I'm having a bit trouble proving this statment
Given a permutation $ \sigma \in A_n $ such that its cycle decomposition contains only odd and different length cycles, prove that every member in its centralizer is even.
In other words..
If $ \sigma \in A_n $ : $ \sigma = c_1c_2...cs$ where $c_1,c_2,...,c_s$ are disjoint permutation of odd length such that $length(c_i) \neq length(c_j)$ if $ i \neq j $, then every member of C($\sigma$) is even.
Any idea?
Couple of preliminary observations:
First note that $\rho\in C_{S_n}(\sigma)$ if, and only if $\rho\sigma\rho^{-1}=\sigma$. Next, if $\sigma=(a_1,\ldots,a_k)$, then $\rho\sigma\rho^{-1}=(\rho(a_1),\ldots,\rho(a_k))$. Now, if $\sigma=\sigma_1\sigma_2\cdots\sigma_k$ is a product of disjoint cycles of length $\ell_1\geq\cdots\geq \ell_k$, then $$\rho\sigma\rho^{-1}=\rho\sigma_1\rho^{-1}\rho\sigma_2\rho^{-1}\cdots\rho\sigma_k\rho^{-1}$$ is again a product of disjoint cycles of length $\ell_1\geq\cdots\geq\ell_k$. In particular, $\rho\sigma\rho^{-1}=\sigma$ if, and only if, $\rho$ either cyclically permutes the entries of each $\sigma_i$, or $\rho$ permutes cycles of the same length (i.e. $\rho\sigma_i\rho^{-1}=\sigma_j$ with $\ell_i=\ell_j$).

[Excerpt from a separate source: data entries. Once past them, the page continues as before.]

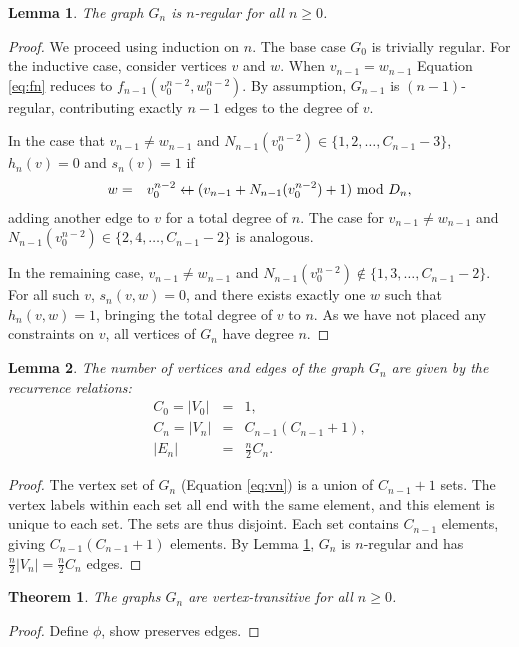 \documentclass{article}
\newcommand{\beq}{\begin{eqnarray}}
\newcommand{\eeq}{\end{eqnarray}}
\newcommand{\append}{\leftarrow{\mkern-18mu}{+}\:}
\newtheorem{lemma}{Lemma}
\newtheorem{theorem}{Theorem}
\begin{document}
\begin{lemma}
\label{lem:regular}
The graph $G_n$ is $n$-regular for all $n \geq 0$.
\end{lemma}
\begin{proof}
We proceed using induction on $n$.
The base case $G_0$ is trivially regular.
For the inductive case, consider vertices $v$ and $w$.
When $v_{n-1} = w_{n-1}$
Equation \ref{eq:fn} reduces to $f_{n-1}(v_0^{n-2},w_0^{n-2})$.
By assumption, $G_{n-1}$ is $(n-1)$-regular, contributing exactly
$n-1$ edges to the degree of $v$.

In the case that $v_{n-1} \neq w_{n-1}$ and
$N_{n-1}(v_0^{n-2}) \in \{ 1, 2, \ldots, C_{n-1} - 3\}$,
$h_n(v) = 0$ and $s_n(v) = 1$ if
\beq
w &=& v_0^{n-2} \append (v_{n-1} + N_{n-1}(v_0^{n-2}) + 1) \ \mbox{mod } D_n,
\eeq
adding another edge to $v$ for a total degree of $n$.
The case for $v_{n-1} \neq w_{n-1}$ and
$N_{n-1}(v_0^{n-2}) \in \{ 2, 4, \ldots, C_{n-1} -2 \}$ is analogous.

In the remaining case, $v_{n-1} \neq w_{n-1}$ and
$N_{n-1}(v_0^{n-2}) \not\in \{ 1, 3, \ldots, C_{n-1} - 2 \}$.
For all such $v$, $s_n(v,w) = 0$, and
there exists exactly one $w$ such that $h_n(v,w) = 1$, bringing the total
degree of $v$ to $n$.
As we have not placed any constraints on $v$, all vertices of
$G_n$ have degree $n$.
\end{proof}

\begin{lemma}
The number of vertices and edges of the graph $G_n$ are given by the recurrence
relations:
\beq
C_0 = |V_0| &=& 1, \\
\label{eq:cnrec}C_{n} = |V_{n}| &=& C_{n-1} (C_{n-1} + 1), \\
|E_n| &=& \frac{n}{2} C_n.
\eeq
\end{lemma}
\begin{proof}
The vertex set of $G_n$ (Equation \ref{eq:vn}) is a union of
$C_{n-1} + 1$ sets.
The vertex labels within each set all end with the same element,
and this element is unique to each set.
The sets are thus disjoint.
Each set contains $C_{n-1}$ elements, giving $C_{n-1}(C_{n-1} + 1)$
elements.
By Lemma \ref{lem:regular}, $G_n$ is $n$-regular and has
$\frac{n}{2}|V_n| = \frac{n}{2}C_n$ edges.
\end{proof}

\begin{theorem}
The graphs $G_n$ are vertex-transitive for all $n \geq 0$.
\end{theorem}
\begin{proof}
Define $\phi$, show preserves edges.
\end{proof}



\end{document}
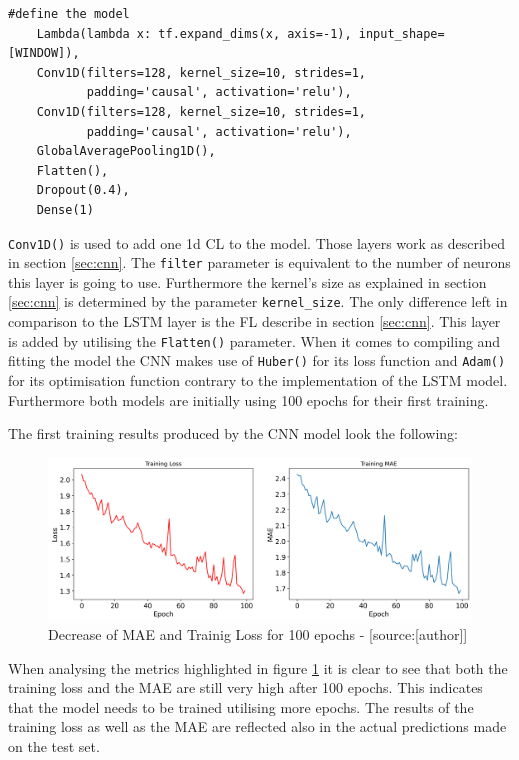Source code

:  \begin{lstlisting}
#define the model 
    Lambda(lambda x: tf.expand_dims(x, axis=-1), input_shape=[WINDOW]),
    Conv1D(filters=128, kernel_size=10, strides=1,
           padding='causal', activation='relu'),
    Conv1D(filters=128, kernel_size=10, strides=1,
           padding='causal', activation='relu'),
    GlobalAveragePooling1D(),
    Flatten(),
    Dropout(0.4),
    Dense(1)
\end{lstlisting}
\verb|Conv1D()| is used to add one 1d CL to the model. Those layers work as described in section \ref{sec:cnn}.  The \verb|filter| parameter is equivalent to the number of neurons this layer is going to use. Furthermore the kernel's size as explained in section \ref{sec:cnn} is determined by the parameter \verb|kernel_size|.
The only difference left in comparison to the LSTM layer is the FL describe in section \ref{sec:cnn}. This layer is added by utilising the \verb|Flatten()| parameter. When it comes to compiling and fitting the model the CNN makes use of  \verb|Huber()| for its loss function and \verb|Adam()| for its optimisation function contrary to the implementation of the LSTM model. Furthermore both models are initially using 100 epochs for their first training. \newline

The first training results produced by the CNN model look the following: 

\begin{figure}[H]
	\centering
		\includegraphics[width=14cm]{images/cnn_model_1_loss}
	\caption{Decrease of MAE and Trainig Loss for 100 epochs - [source:[author]]}
	\label{fig:training_test_cnn}
\end{figure}
When analysing the metrics highlighted in figure \ref{fig:training_test_cnn} it is clear to see that both the training loss and the MAE are still very high after 100 epochs. This indicates that the model needs to be trained utilising more epochs. The results of the training loss as well as the MAE are reflected also in the actual predictions made on the test set.

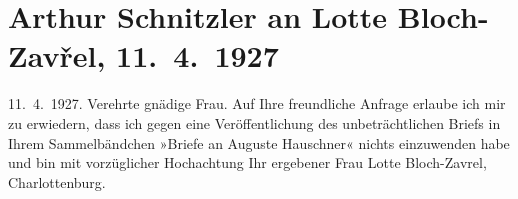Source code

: 

         
         \newcommand{\erwaehntePersonen}{Personen: Lotte Bloch-Zavřel}
         \newcommand{\erwaehnteInstitutionen}{}
         \newcommand{\erwaehnteOrte}{Orte: Berlin, Charlottenburg, Wien}
         \newcommand{\erwaehnteWerke}{Werke: Briefe an Auguste Hauschner}
               \section[Arthur Schnitzler an Lotte Bloch-Zavřel, 11. 4. 1927]{ Arthur Schnitzler an Lotte Bloch-Zavřel, 11. 4. 1927}\nopagebreak{}\rehead{ }\begin{ledgroupsized}[t]{13cm}\normalsize\beginnumbering \toendnotes[C]{\smallbreak\pagebreak[2]} 
\pstart
           \raggedleft{}{\pb}11. 4. 1927.\pend
           \pstart{}Verehrte gnädige Frau.\pend\pstart
           Auf Ihre freundliche Anfrage erlaube ich mir zu erwiedern, dass ich gegen eine
               Veröffentlichung des unbeträchtlichen Briefs in Ihrem Sammelbändchen »Briefe an Auguste Hauschner« nichts einzuwenden habe und bin
               mit vorzüglicher Hochachtung\pend
           \pstart Ihr ergebener\pend{}{\bigskip}\pstart
           \noindent{}Frau Lotte Bloch-Zavrel,\pend
           \pstart
           Charlottenburg.\pend
           
         
         \endnumbering{}\end{ledgroupsized}  \newcommand{\dateiname}{L02584}\newcommand{\titel}{Arthur Schnitzler an Lotte Bloch-Zavřel, 11. 4. 1927}\newcommand{\editorInnen}{Martin Anton Müller und Laura Untner}
      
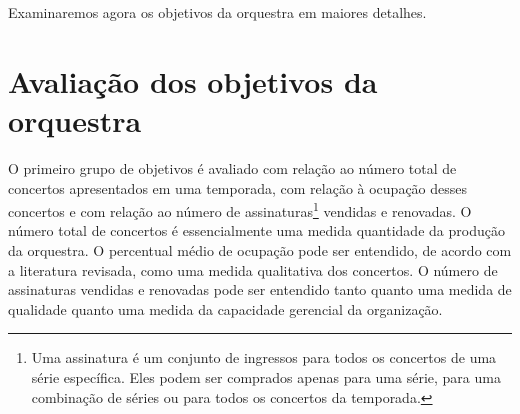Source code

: \documentclass[a4paper, 12pt, openright, oneside, german, french, english, brazil]{abntex2}
\begin{document}
	Examinaremos agora os objetivos da orquestra em maiores detalhes.
	
	\section{Avaliação dos objetivos da orquestra}
	
	
	O primeiro grupo de objetivos é avaliado com relação ao número total de concertos apresentados em uma temporada, com relação à ocupação desses concertos e com relação ao número de assinaturas\footnote{Uma assinatura é um conjunto de ingressos para todos os concertos de uma série específica. Eles podem ser comprados apenas para uma série, para uma combinação de séries ou para todos os concertos da temporada.} vendidas e renovadas. O número total de concertos é essencialmente uma medida quantidade da produção da orquestra. O percentual médio de ocupação pode ser entendido, de acordo com a literatura revisada, como uma medida qualitativa dos concertos. O número de assinaturas vendidas e renovadas pode ser entendido tanto quanto uma medida de qualidade quanto uma medida da capacidade gerencial da organização.
	
	
\end{document}
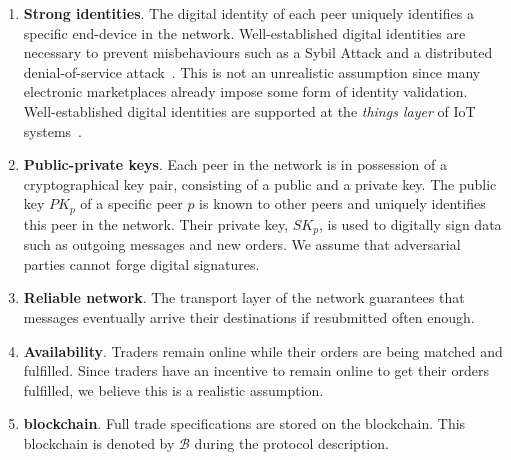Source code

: \begin{enumerate}
	\item \textbf{Strong identities}. The digital identity of each peer uniquely identifies a specific end-device in the network. 
	Well-established digital identities are necessary to prevent misbehaviours such as a Sybil Attack and a distributed denial-of-service attack~\cite{douceur2002sybil}\cite{Specht2004DistributedDO}.
	This is not an unrealistic assumption since many electronic marketplaces already impose some form of identity validation.
	Well-established digital identities are supported at the \textit{things layer} of IoT systems~\cite{wang2018privacy}.
	\item \textbf{Public-private keys}. Each peer in the network is in possession of a cryptographical key pair, consisting of a public and a private key. 
	The public key $ PK_p $ of a specific peer $ p $ is known to other peers and uniquely identifies this peer in the network. 
	Their private key, $ SK_p $, is used to digitally sign data such as outgoing messages and new orders. 
	We assume that adversarial parties cannot forge digital signatures.
	\item \textbf{Reliable network}. The transport layer of the network guarantees that messages eventually arrive their destinations if resubmitted often enough.
	\item \textbf{Availability}. Traders remain online while their orders are being matched and fulfilled.
	Since traders have an incentive to remain online to get their orders fulfilled, we believe this is a realistic assumption.
	\item \textbf{\ModelName{} blockchain}. Full trade specifications are stored on the \ModelName{} blockchain. This blockchain is denoted by $ \mathcal{B} $ during the protocol description.
\end{enumerate}

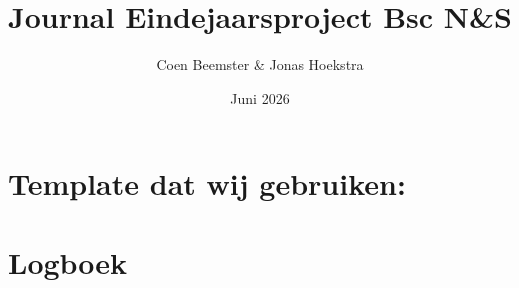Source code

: \documentclass{article}
\title{Journal Eindejaarsproject Bsc N\&S}
\author{Coen Beemster \& Jonas Hoekstra}
\date{Juni 2026}
\begin{document}
\maketitle

\section{Template dat wij gebruiken:}


\newpage 
\section{Logboek}



\end{document}
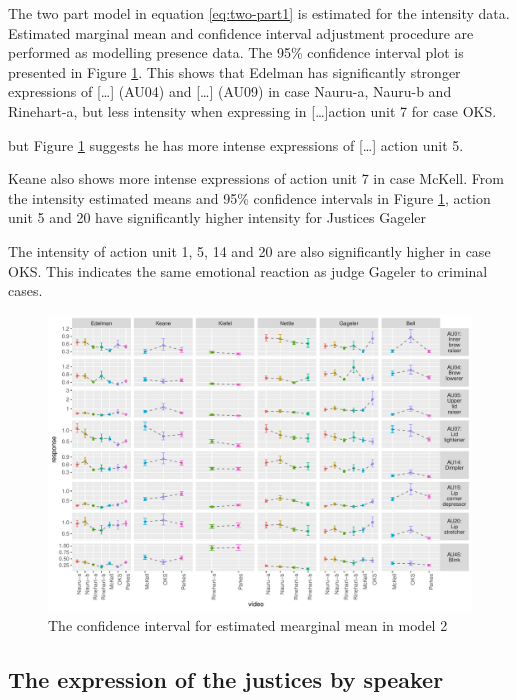 \documentclass{monashthesis}
\begin{document}
The two part model in equation \ref{eq:two-part1} is estimated for the intensity data. Estimated marginal mean and confidence interval adjustment procedure are performed as modelling presence data. The 95\% confidence interval plot is presented in Figure \ref{fig:intensity-video}. This shows that Edelman has significantly stronger expressions of {[}\ldots{}{]} (AU04) and {[}\ldots{}{]} (AU09) in case Nauru-a, Nauru-b and Rinehart-a, but less intensity when expressing in {[}\ldots{}{]}action unit 7 for case OKS.

but Figure \ref{fig:intensity-video} suggests he has more intense expressions of {[}\ldots{}{]} action unit 5.

Keane also shows more intense expressions of action unit 7 in case McKell.
From the intensity estimated means and 95\% confidence intervals in Figure \ref{fig:intensity-video}, action unit 5 and 20 have significantly higher intensity for Justices Gageler

The intensity of action unit 1, 5, 14 and 20 are also significantly higher in case OKS. This indicates the same emotional reaction as judge Gageler to criminal cases.

\begin{figure}

{\centering \includegraphics[width=1\linewidth]{figures/intensity-video-1} 

}

\caption{The confidence interval for estimated mearginal mean in model 2}\label{fig:intensity-video}
\end{figure}

\hypertarget{the-expression-of-the-justices-by-speaker}{%
\subsection{The expression of the justices by speaker}\label{the-expression-of-the-justices-by-speaker}}
\end{document}
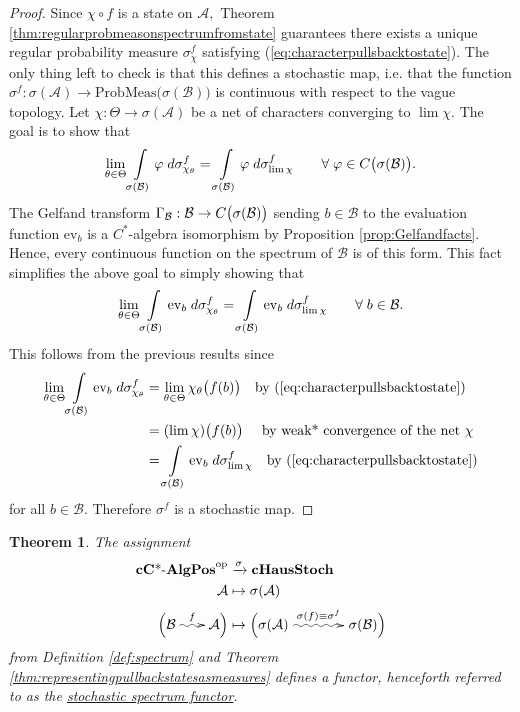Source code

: \documentclass[12pt]{article}
\edef\t{\pgfmathresult}%
\theoremstyle{theorem}
\newtheorem{theorem}[equation]{Theorem}
\theoremstyle{definition}
\numberwithin{equation}{section}
\let\s=\sigma \let\t=\tau \let\u=\upsilon \let\f=\phi \let\c=\chi
\def\vf{\varphi}
\newcommand{\be}{\begin{equation}}
\newcommand{\ee}{\end{equation}}
\newcommand{\bt}{\begin{theorem}}
\newcommand{\et}{\end{theorem}}
\newcommand{\bprf}{\begin{proof}}
\newcommand{\eprf}{\end{proof}}
\newcommand{\<}{\langle}
\renewcommand{\>}{\rangle}
\newcommand{\cCAlgPos}{\mathbf{cC\text{*-}AlgPos}}
\def\mA{{{\mathcal{A}}}}
\def\mB{{{\mathcal{B}}}}
\newcommand{\op}{\mathrm{op}}
\newcommand{\cHStoch}{\mathbf{cHausStoch}}
\begin{document}
\bprf
Since $\chi\circ f$ is a state on $\mA,$ Theorem 
\ref{thm:regularprobmeasonspectrumfromstate} 
guarantees there exists a unique regular probability measure $\s^{f}_{\chi}$
satisfying (\ref{eq:characterpullsbacktostate}).
The only thing left to check is that this defines a stochastic map,
i.e. that the function $\s^{f}:\s(\mA)\to\mathrm{ProbMeas}\big(\s(\mB)\big)$
is continuous with respect to the vague topology. 
Let $\chi:\Theta\to\s(\mA)$ be a net of characters converging to $\lim\chi.$ 
The goal is to show that 
\be
\lim_{\q\in\Theta}\int\displaylimits_{\s(\mB)}\vf\;d\s^{f}_{\chi_{\q}}=\int\displaylimits_{\s(\mB)}\vf\;d\s^{f}_{\lim\chi}
\qquad\forall\;\vf\in C\big(\s(\mB)\big). 
\ee
The Gelfand transform $\G_{\mB}:\mB\to C\big(\s(\mB)\big)$ sending
$b\in\mB$ to the evaluation function $\mathrm{ev}_{b}$ is a
$C^*$-algebra isomorphism by Proposition \ref{prop:Gelfandfacts}.
Hence, every continuous function on the spectrum of $\mB$ is 
of this form. This fact simplifies the above goal to simply showing that 
\be
\lim_{\q\in\Theta}\int\displaylimits_{\s(\mB)}\mathrm{ev}_{b}\;d\s^{f}_{\chi_{\q}}
=\int\displaylimits_{\s(\mB)}\mathrm{ev}_{b}\;d\s^{f}_{\lim\chi}
\qquad\forall\;b\in\mB. 
\ee
This follows from the previous results since
\be
\begin{split}
\lim_{\q\in\Theta}\int\displaylimits_{\s(\mB)}\mathrm{ev}_{b}\;d\s^{f}_{\chi_{\q}}&=
\lim_{\q\in\Theta}\chi_{\q}\big(f(b)\big)\quad\text{by (\ref{eq:characterpullsbacktostate})}\\
&=(\lim\chi)\big(f(b)\big)\quad\text{ by weak* convergence of the net $\chi$}\\
&=\int\displaylimits_{\s(\mB)}\mathrm{ev}_{b}\;d\s^{f}_{\lim\chi}\quad\text{by (\ref{eq:characterpullsbacktostate})}
\end{split}
\ee
for all $b\in\mB.$ 
Therefore $\s^{f}$ is a stochastic map. 
\eprf

\bt
\label{thm:stochasticspectrum}
The assignment 
\be
\begin{split}
\cCAlgPos^{\op}&\xrightarrow{\s}\cHStoch\\
\mA&\mapsto\s(\mA)\\
\Big(\mB\;\xy0;/r.25pc/:\ar@{~>}(-3,0);(3,0)^{f}\endxy\;\mA\Big)&\mapsto\Big(\s(\mA)\;\xy0;/r.25pc/:\ar@{~>}(-6,0);(6,0)^{\s(f)\equiv\s^{f}}\endxy\;\s(\mB)\Big)\\
\end{split}
\ee
from Definition \ref{def:spectrum}
and Theorem \ref{thm:representingpullbackstatesasmeasures}
defines a functor, henceforth referred to as the 
\emph{\uline{stochastic spectrum functor}}. 
\et
\end{document}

Now, under the assumption that $\sigma=\sigma_1\cdots\sigma_k\in A_n$ with $\ell_1>\cdots>\ell_k$ and all $\ell_i$ odd, it follows that $\rho\sigma\rho^{-1}=\sigma$ if, and only if, $\rho\sigma_i\rho^{-1}=\sigma_i$ for all $i$, so $\rho$ cyclically permutes the entries in each $\sigma_i$. It follows that $\rho\in\langle \sigma_1,\ldots,\sigma_k\rangle$, so $C_{S_n}(\sigma)=\langle \sigma_1,\ldots,\sigma_k\rangle$. But, since $\ell_i$ is odd, $\sigma_i\in A_n$ for each $i$. Hence, $C_{S_n}(\sigma)\subset A_n$.